Since the inception of the International Agency for Research on Cancer (IARC) in the early 1970s, the IARC Monographs Programme has evaluated more than 1000 agents with respect to carcinogenic hazard; of these, up to and including Volume 119 of the IARC Monographs, 120 agents met the criteria for classification as carcinogenic to humans (Group 1). Volume 100 of the IARC Monographs provided a review and update of Group 1 carcinogens. These agents were divided into six broad categories: (I) pharmaceuticals; (II) biological agents; (III) arsenic, metals, fibers, and dusts; (IV) radiation; (V) personal habits and indoor combustions; and (VI) chemical agents and related occupations. Data on biological mechanisms of action (MOA) were extracted from the Monographs to assemble a database on the basis of ten key characteristics attributed to human carcinogens. After some grouping of similar agents, the characteristic profiles were examined for 86 Group 1 agents for which mechanistic information was available in the IARC Monographs up to and including Volume 106, based upon data derived from human in vivo, human in vitro, animal in vivo, and animal in vitro studies. The most prevalent key characteristic was "is genotoxic", followed by "alters cell proliferation, cell death, or nutrient supply" and "induces oxidative stress". Most agents exhibited several of the ten key characteristics, with an average of four characteristics per agent, a finding consistent with the notion that cancer development in humans involves multiple pathways. Information on the key characteristics was often available from multiple sources, with many agents demonstrating concordance between human and animal sources, particularly with respect to genotoxicity.
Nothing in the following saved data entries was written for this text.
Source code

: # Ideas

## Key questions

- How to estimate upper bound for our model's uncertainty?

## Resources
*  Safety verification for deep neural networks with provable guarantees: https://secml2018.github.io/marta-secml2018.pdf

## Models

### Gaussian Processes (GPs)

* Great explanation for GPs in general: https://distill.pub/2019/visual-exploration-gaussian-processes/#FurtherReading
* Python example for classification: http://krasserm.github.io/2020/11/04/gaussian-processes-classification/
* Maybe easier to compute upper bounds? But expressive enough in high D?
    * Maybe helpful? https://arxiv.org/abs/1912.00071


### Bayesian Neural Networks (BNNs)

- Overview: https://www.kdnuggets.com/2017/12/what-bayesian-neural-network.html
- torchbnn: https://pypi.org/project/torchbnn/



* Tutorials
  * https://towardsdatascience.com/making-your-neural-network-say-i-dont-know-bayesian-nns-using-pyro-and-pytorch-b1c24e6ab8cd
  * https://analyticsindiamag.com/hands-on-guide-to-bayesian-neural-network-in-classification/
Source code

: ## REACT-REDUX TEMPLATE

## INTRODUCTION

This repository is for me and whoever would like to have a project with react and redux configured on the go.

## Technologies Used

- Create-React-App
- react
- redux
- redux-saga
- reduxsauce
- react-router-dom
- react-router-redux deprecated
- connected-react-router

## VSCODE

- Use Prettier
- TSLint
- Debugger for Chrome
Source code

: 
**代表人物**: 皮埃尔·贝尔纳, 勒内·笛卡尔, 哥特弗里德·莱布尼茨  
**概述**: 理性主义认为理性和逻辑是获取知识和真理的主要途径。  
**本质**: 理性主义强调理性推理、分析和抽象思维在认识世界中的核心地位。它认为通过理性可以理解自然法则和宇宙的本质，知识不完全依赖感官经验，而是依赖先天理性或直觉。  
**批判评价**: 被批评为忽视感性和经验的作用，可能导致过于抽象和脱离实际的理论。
Although a detailed comparison of the characteristics of different types of agents was not attempted here, the overall characteristic profiles for pharmaceutical agents and for chemical agents and related occupations appeared similar. Further in-depth analyses of this rich database of characteristics of human carcinogens are expected to provide additional insights into the MOA of human cancer development.